Like many of us, the Dragon tree can be traced to Cape Verde, Madeira, Morocco, the Azores and the Canary Islands. Like us, it is rare and valued. Like us, it is sturdy. Like us, variations can be found all over the world. And like us, no matter what variation, it is still a Dragon Tree.

Join me on my journey to connect with my roots, discover our history and explore our Caboverdeanidade.

 

CV BLACK HISTORY MAKERS – The Hon.
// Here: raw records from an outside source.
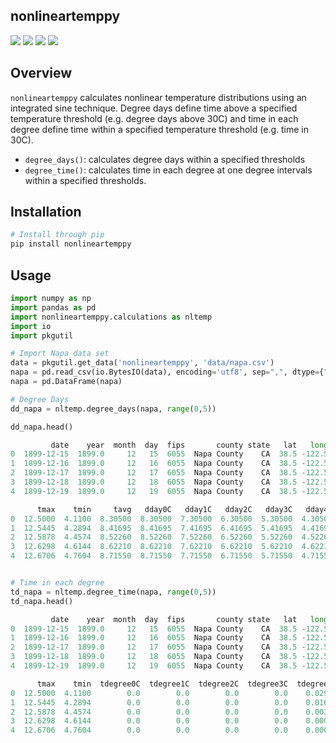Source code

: ## nonlineartemppy


![](https://img.shields.io/build/passing.png?color=brightgreen)
![](https://img.shields.io/pypi/v0.101.png?color=brightgreen)
![](https://img.shields.io/python/v3.6.png?color=blue)
![](https://img.shields.io/license/MIT.png?color=blue)


Overview
--------
`nonlineartemppy` calculates nonlinear temperature distributions using an integrated sine technique. Degree days define time above a specified temperature threshold (e.g. degree days above 30C) and time in each degree define time within a specified temperature threshold (e.g. time in 30C).

-   `degree_days()`: calculates degree days within a specified thresholds
-   `degree_time()`: calculates time in each degree at one degree intervals within a specified thresholds.

Installation
------------

``` python
# Install through pip
pip install nonlineartemppy
```

Usage
-----

``` python
import numpy as np
import pandas as pd
import nonlineartemppy.calculations as nltemp
import io
import pkgutil

# Import Napa data set
data = pkgutil.get_data('nonlineartemppy', 'data/napa.csv')
napa = pd.read_csv(io.BytesIO(data), encoding='utf8', sep=",", dtype={"switch": np.int8})
napa = pd.DataFrame(napa)

# Degree Days
dd_napa = nltemp.degree_days(napa, range(0,5))

dd_napa.head()

         date    year  month  day  fips       county state   lat   long  \
0  1899-12-15  1899.0     12   15  6055  Napa County    CA  38.5 -122.5   
1  1899-12-16  1899.0     12   16  6055  Napa County    CA  38.5 -122.5   
2  1899-12-17  1899.0     12   17  6055  Napa County    CA  38.5 -122.5   
3  1899-12-18  1899.0     12   18  6055  Napa County    CA  38.5 -122.5   
4  1899-12-19  1899.0     12   19  6055  Napa County    CA  38.5 -122.5   

      tmax    tmin     tavg   dday0C   dday1C   dday2C   dday3C   dday4C  
0  12.5000  4.1100  8.30500  8.30500  7.30500  6.30500  5.30500  4.30500  
1  12.5445  4.2894  8.41695  8.41695  7.41695  6.41695  5.41695  4.41695  
2  12.5878  4.4574  8.52260  8.52260  7.52260  6.52260  5.52260  4.52260  
3  12.6298  4.6144  8.62210  8.62210  7.62210  6.62210  5.62210  4.62210  
4  12.6706  4.7604  8.71550  8.71550  7.71550  6.71550  5.71550  4.71550  


# Time in each degree
td_napa = nltemp.degree_time(napa, range(0,5))
td_napa.head()

         date    year  month  day  fips       county state   lat   long  \
0  1899-12-15  1899.0     12   15  6055  Napa County    CA  38.5 -122.5   
1  1899-12-16  1899.0     12   16  6055  Napa County    CA  38.5 -122.5   
2  1899-12-17  1899.0     12   17  6055  Napa County    CA  38.5 -122.5   
3  1899-12-18  1899.0     12   18  6055  Napa County    CA  38.5 -122.5   
4  1899-12-19  1899.0     12   19  6055  Napa County    CA  38.5 -122.5   

      tmax    tmin  tdegree0C  tdegree1C  tdegree2C  tdegree3C  tdegree4C  
0  12.5000  4.1100        0.0        0.0        0.0        0.0    0.02960  
1  12.5445  4.2894        0.0        0.0        0.0        0.0    0.01624  
2  12.5878  4.4574        0.0        0.0        0.0        0.0    0.00334  
3  12.6298  4.6144        0.0        0.0        0.0        0.0    0.00000  
4  12.6706  4.7604        0.0        0.0        0.0        0.0    0.00000 

```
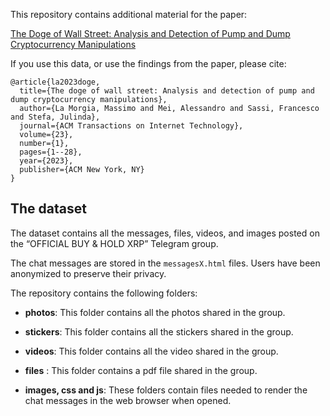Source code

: This repository contains additional material for the paper:

[The Doge of Wall Street: Analysis and Detection of Pump and Dump Cryptocurrency Manipulations](https://dl.acm.org/doi/full/10.1145/3561300)

If you use this data, or use the findings from the paper, please cite:

```
@article{la2023doge,
  title={The doge of wall street: Analysis and detection of pump and dump cryptocurrency manipulations},
  author={La Morgia, Massimo and Mei, Alessandro and Sassi, Francesco and Stefa, Julinda},
  journal={ACM Transactions on Internet Technology},
  volume={23},
  number={1},
  pages={1--28},
  year={2023},
  publisher={ACM New York, NY}
}

```
## The dataset

The dataset contains all the messages, files, videos, and images posted on the “OFFICIAL BUY & HOLD XRP” Telegram group. 

The chat messages are stored in the ```messagesX.html``` files. Users have been anonymized to preserve their privacy.

The repository contains the following folders:

* **photos**: This folder contains all the photos shared in the group.

* **stickers**: This folder contains all the stickers shared in the group.

* **videos**: This folder contains all the video shared in the group.

* **files** : This folder contains a pdf file shared in the group.

* **images, css and js**: These folders contain files needed to render the chat messages in the web browser when opened.


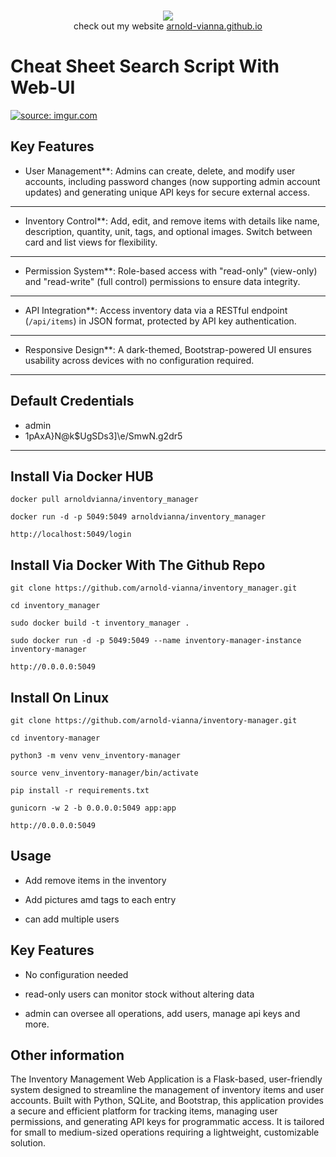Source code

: <p align=center>
  <br>
  <a href="https://github.com/arnold-vianna?tab=repositories" target="_blank"><img src="https://avatars.githubusercontent.com/u/113808475?v=4"/></a>
  <br>
  <span>check out my website <a href="https://arnold-vianna.github.io/">arnold-vianna.github.io</a></span>
  <br>
</p>



# Cheat Sheet Search Script With Web-UI

<a href=""><img src="https://i.imgur.com/rOjLCEN.png" title="source: imgur.com" /></a>

## Key Features 
* User Management**: Admins can create, delete, and modify user accounts, including password changes (now supporting admin account updates) and generating unique API keys for secure external access.

--------

* Inventory Control**: Add, edit, and remove items with details like name, description, quantity, unit, tags, and optional images. Switch between card and list views for flexibility.

--------

* Permission System**: Role-based access with "read-only" (view-only) and "read-write" (full control) permissions to ensure data integrity.

---------

* API Integration**: Access inventory data via a RESTful endpoint (`/api/items`) in JSON format, protected by API key authentication.

---------

* Responsive Design**: A dark-themed, Bootstrap-powered UI ensures usability across devices with no configuration required.


----------
## Default Credentials

* admin
* 1pAxA}N@k$UgSDs3]\e/SmwN.g2dr5

--------
## Install Via Docker HUB


```console
docker pull arnoldvianna/inventory_manager
```

```console
docker run -d -p 5049:5049 arnoldvianna/inventory_manager
```

```console
http://localhost:5049/login
```




## Install Via Docker With The Github Repo

```console
git clone https://github.com/arnold-vianna/inventory_manager.git
```

```console
cd inventory_manager
```

```console
sudo docker build -t inventory_manager .
```

```console
sudo docker run -d -p 5049:5049 --name inventory-manager-instance inventory-manager
```

```console
http://0.0.0.0:5049
```




## Install On Linux

```console
git clone https://github.com/arnold-vianna/inventory-manager.git
```

```console
cd inventory-manager
```

```console
python3 -m venv venv_inventory-manager
```

```console
source venv_inventory-manager/bin/activate
```

```console
pip install -r requirements.txt
```

```console
gunicorn -w 2 -b 0.0.0.0:5049 app:app
```

```console
http://0.0.0.0:5049
```

## Usage

* Add remove items in the inventory 

* Add pictures amd tags to each entry

* can add multiple users





## Key Features

* No configuration needed 

* read-only users can monitor stock without altering data

* admin can oversee all operations, add users, manage api keys and more.




## Other information

The Inventory Management Web Application is a Flask-based, user-friendly system designed to streamline the management of inventory items and user accounts. Built with Python, SQLite, and Bootstrap, this application provides a secure and efficient platform for tracking items, managing user permissions, and generating API keys for programmatic access. It is tailored for small to medium-sized operations requiring a lightweight, customizable solution.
George Neves Leighton

CV BLACK HISTORY MAKERS – The Hon. George Neves Leighton
The Honorable George Neves Leighton is the first Cape Verdean-American appointed a federal judge in the United States by President Gerald Ford.
Born in New Bedford, MA to Antonio Neves Leitão and Ana Silva Garcia, natives of Brava, Cabo Verde, Judge Leighton didn’t finish high school in order to work to help his family.
But through his own studying and attending night school, he was able to make his way to Howard University. Marcelino Charles “Big Daddy” Grace helped fund his first year at the university.
After graduating with honors, he attended Harvard Law. During his studies, he entered the US Army in World War II and achieved the rank of Captain. After the war, he finished Harvard Law and moved to Chicago, Illinois where he served as Assistant State Attorney General. He also co-founded the largest predominantly African American law firm in the country as well as serving as the President of the Chicago NAACP. First appointed a circuit court judge in 1964, President Gerald Ford nominated Mr Leighton to the US District Court in 1975. Judge Leighton retired from the federal bench in 1978.
In 2005, the New Bedford postal office was renamed the “ Honorable George N Leighton Post Office Building”. And in 2012, the Cook County Criminal Courthouse in Chicago, Illinois was renamed in his honor to the “ Hon. George N. Leighton Criminal Court Building”.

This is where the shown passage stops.